At the west end of the church is a striking round tower, which still stands to almost its full height. The church lost its roof in the 19th century.

Death of a Saint

The church is dedicated to St Magnus, who was killed on Egilsay island, possibly on this very spot. It probably stands on the site of an earlier church which was mentioned in the Orkneyinga sagas as the place where Earl Magnus was killed sometime between 1115-1118.

Earl Magnus and Earl Hakon vied for the right to rule Orkney. Magnus died in a confrontation with Hakon on Egilsay, possibly in 1116, and just 20 years later in 1136 Bishop William of Orkney had Magnus recognised as a saint. The church was erected on the presumed site of Magnus' murder and became a place of veneration for pilgrims.

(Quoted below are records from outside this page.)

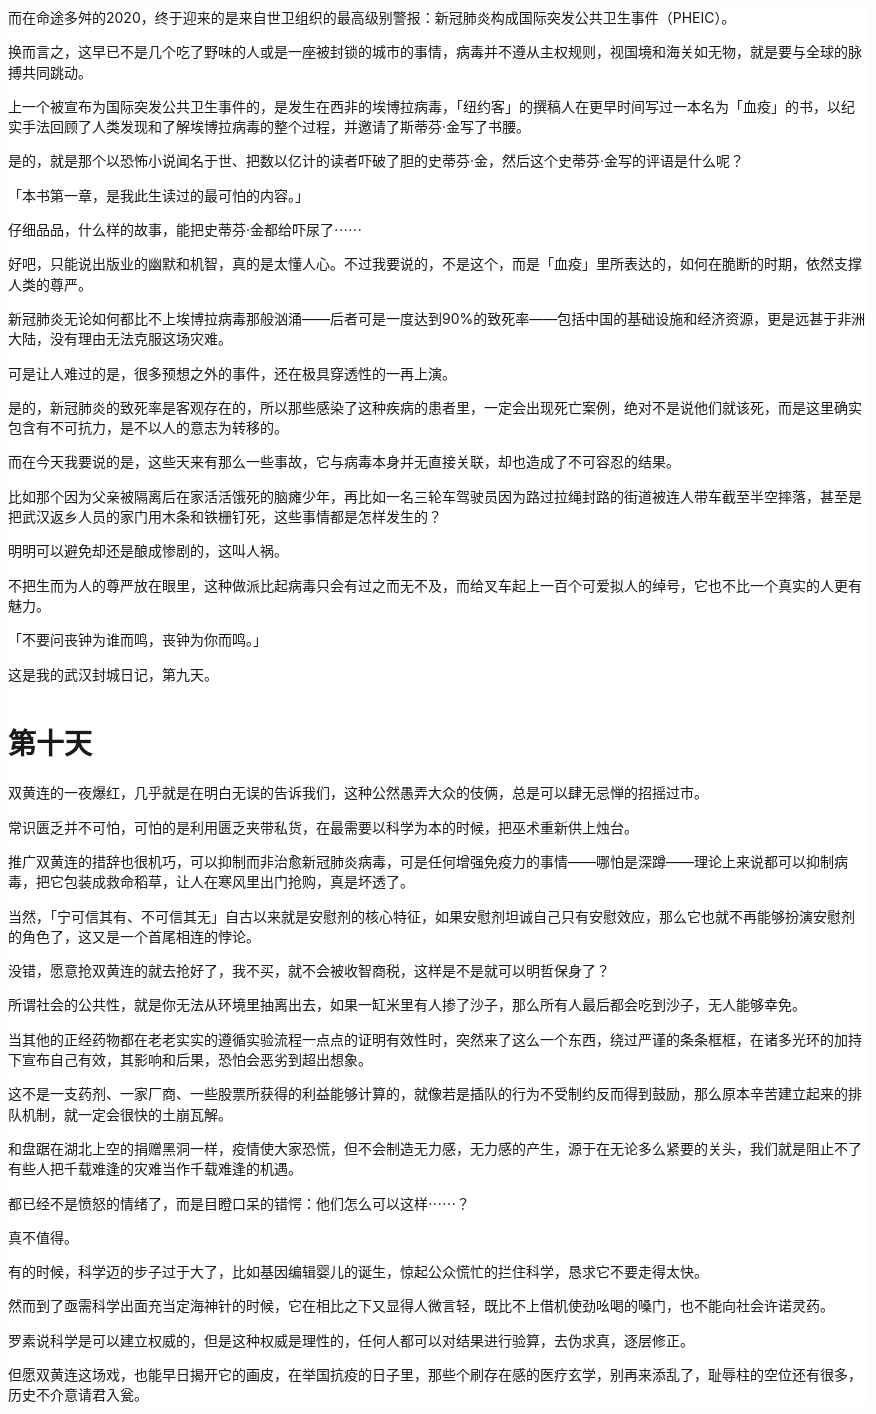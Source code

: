 而在命途多舛的2020，终于迎来的是来自世卫组织的最高级别警报：新冠肺炎构成国际突发公共卫生事件（PHEIC）。

换而言之，这早已不是几个吃了野味的人或是一座被封锁的城市的事情，病毒并不遵从主权规则，视国境和海关如无物，就是要与全球的脉搏共同跳动。

上一个被宣布为国际突发公共卫生事件的，是发生在西非的埃博拉病毒，「纽约客」的撰稿人在更早时间写过一本名为「血疫」的书，以纪实手法回顾了人类发现和了解埃博拉病毒的整个过程，并邀请了斯蒂芬·金写了书腰。

是的，就是那个以恐怖小说闻名于世、把数以亿计的读者吓破了胆的史蒂芬·金，然后这个史蒂芬·金写的评语是什么呢？

「本书第一章，是我此生读过的最可怕的内容。」

仔细品品，什么样的故事，能把史蒂芬·金都给吓尿了⋯⋯

好吧，只能说出版业的幽默和机智，真的是太懂人心。不过我要说的，不是这个，而是「血疫」里所表达的，如何在脆断的时期，依然支撑人类的尊严。

新冠肺炎无论如何都比不上埃博拉病毒那般汹涌——后者可是一度达到90%的致死率——包括中国的基础设施和经济资源，更是远甚于非洲大陆，没有理由无法克服这场灾难。

可是让人难过的是，很多预想之外的事件，还在极具穿透性的一再上演。

是的，新冠肺炎的致死率是客观存在的，所以那些感染了这种疾病的患者里，一定会出现死亡案例，绝对不是说他们就该死，而是这里确实包含有不可抗力，是不以人的意志为转移的。

而在今天我要说的是，这些天来有那么一些事故，它与病毒本身并无直接关联，却也造成了不可容忍的结果。

比如那个因为父亲被隔离后在家活活饿死的脑瘫少年，再比如一名三轮车驾驶员因为路过拉绳封路的街道被连人带车截至半空摔落，甚至是把武汉返乡人员的家门用木条和铁栅钉死，这些事情都是怎样发生的？

明明可以避免却还是酿成惨剧的，这叫人祸。

不把生而为人的尊严放在眼里，这种做派比起病毒只会有过之而无不及，而给叉车起上一百个可爱拟人的绰号，它也不比一个真实的人更有魅力。

「不要问丧钟为谁而鸣，丧钟为你而鸣。」

这是我的武汉封城日记，第九天。

# 第十天

双黄连的一夜爆红，几乎就是在明白无误的告诉我们，这种公然愚弄大众的伎俩，总是可以肆无忌惮的招摇过市。

常识匮乏并不可怕，可怕的是利用匮乏夹带私货，在最需要以科学为本的时候，把巫术重新供上烛台。

推广双黄连的措辞也很机巧，可以抑制而非治愈新冠肺炎病毒，可是任何增强免疫力的事情——哪怕是深蹲——理论上来说都可以抑制病毒，把它包装成救命稻草，让人在寒风里出门抢购，真是坏透了。

当然，「宁可信其有、不可信其无」自古以来就是安慰剂的核心特征，如果安慰剂坦诚自己只有安慰效应，那么它也就不再能够扮演安慰剂的角色了，这又是一个首尾相连的悖论。

没错，愿意抢双黄连的就去抢好了，我不买，就不会被收智商税，这样是不是就可以明哲保身了？

所谓社会的公共性，就是你无法从环境里抽离出去，如果一缸米里有人掺了沙子，那么所有人最后都会吃到沙子，无人能够幸免。

当其他的正经药物都在老老实实的遵循实验流程一点点的证明有效性时，突然来了这么一个东西，绕过严谨的条条框框，在诸多光环的加持下宣布自己有效，其影响和后果，恐怕会恶劣到超出想象。

这不是一支药剂、一家厂商、一些股票所获得的利益能够计算的，就像若是插队的行为不受制约反而得到鼓励，那么原本辛苦建立起来的排队机制，就一定会很快的土崩瓦解。

和盘踞在湖北上空的捐赠黑洞一样，疫情使大家恐慌，但不会制造无力感，无力感的产生，源于在无论多么紧要的关头，我们就是阻止不了有些人把千载难逢的灾难当作千载难逢的机遇。

都已经不是愤怒的情绪了，而是目瞪口呆的错愕：他们怎么可以这样⋯⋯？

真不值得。

有的时候，科学迈的步子过于大了，比如基因编辑婴儿的诞生，惊起公众慌忙的拦住科学，恳求它不要走得太快。

然而到了亟需科学出面充当定海神针的时候，它在相比之下又显得人微言轻，既比不上借机使劲吆喝的嗓门，也不能向社会许诺灵药。

罗素说科学是可以建立权威的，但是这种权威是理性的，任何人都可以对结果进行验算，去伪求真，逐层修正。

但愿双黄连这场戏，也能早日揭开它的画皮，在举国抗疫的日子里，那些个刷存在感的医疗玄学，别再来添乱了，耻辱柱的空位还有很多，历史不介意请君入瓮。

The most striking part of the roofless building we see today is the circular tower. The tower originally had five floors, stood some 20m (66 feet) high and could be seen for miles. It acted as a landmark for pilgrims seeking out the sacred site. The tower is similar to round towers in northern Germany and the North Sea, illustrating the vast area ruled by the powerful Earls of Orkney.

The remarkably complete building consists of three main parts; a chancel at the east end giving way to a central nave, and at the west end is the circular tower. Above the chancel was an upper floor housing a sacristy and treasury, though few traces of this chamber remain.

Egilsay can be reached by a regular ferry service from Tingwall. It is roughly 0.5 miles on foot from the ferry terminal to the church.